= Beginning of Section =
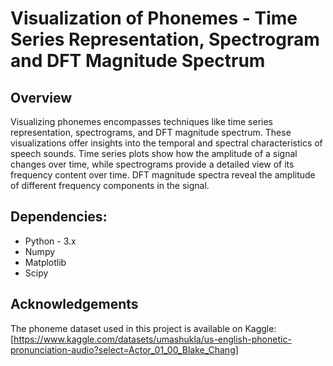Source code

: # Visualization of Phonemes - Time Series Representation, Spectrogram and DFT Magnitude Spectrum

## Overview
Visualizing phonemes encompasses techniques like time series representation, spectrograms, and DFT magnitude spectrum. These visualizations offer insights into the temporal and spectral characteristics of speech sounds.  Time series plots show how the amplitude of a signal changes over time, while spectrograms provide a detailed view of its frequency content over time. DFT magnitude spectra reveal the amplitude of different frequency components in the signal.

## Dependencies:
- Python - 3.x
- Numpy
- Matplotlib
- Scipy

## Acknowledgements
The phoneme dataset used in this project is available on Kaggle: [https://www.kaggle.com/datasets/umashukla/us-english-phonetic-pronunciation-audio?select=Actor_01_00_Blake_Chang]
= End of Section =
_Problem details_
The expected answer is the lines from the one containing "Visualizing phonemes encompasses" through the end of the material, reproduced exactly with both ends kept.

_Task solution_
Visualizing phonemes encompasses techniques like time series representation, spectrograms, and DFT magnitude spectrum. These visualizations offer insights into the temporal and spectral characteristics of speech sounds.  Time series plots show how the amplitude of a signal changes over time, while spectrograms provide a detailed view of its frequency content over time. DFT magnitude spectra reveal the amplitude of different frequency components in the signal.

## Dependencies:
- Python - 3.x
- Numpy
- Matplotlib
- Scipy

## Acknowledgements
The phoneme dataset used in this project is available on Kaggle: [https://www.kaggle.com/datasets/umashukla/us-english-phonetic-pronunciation-audio?select=Actor_01_00_Blake_Chang]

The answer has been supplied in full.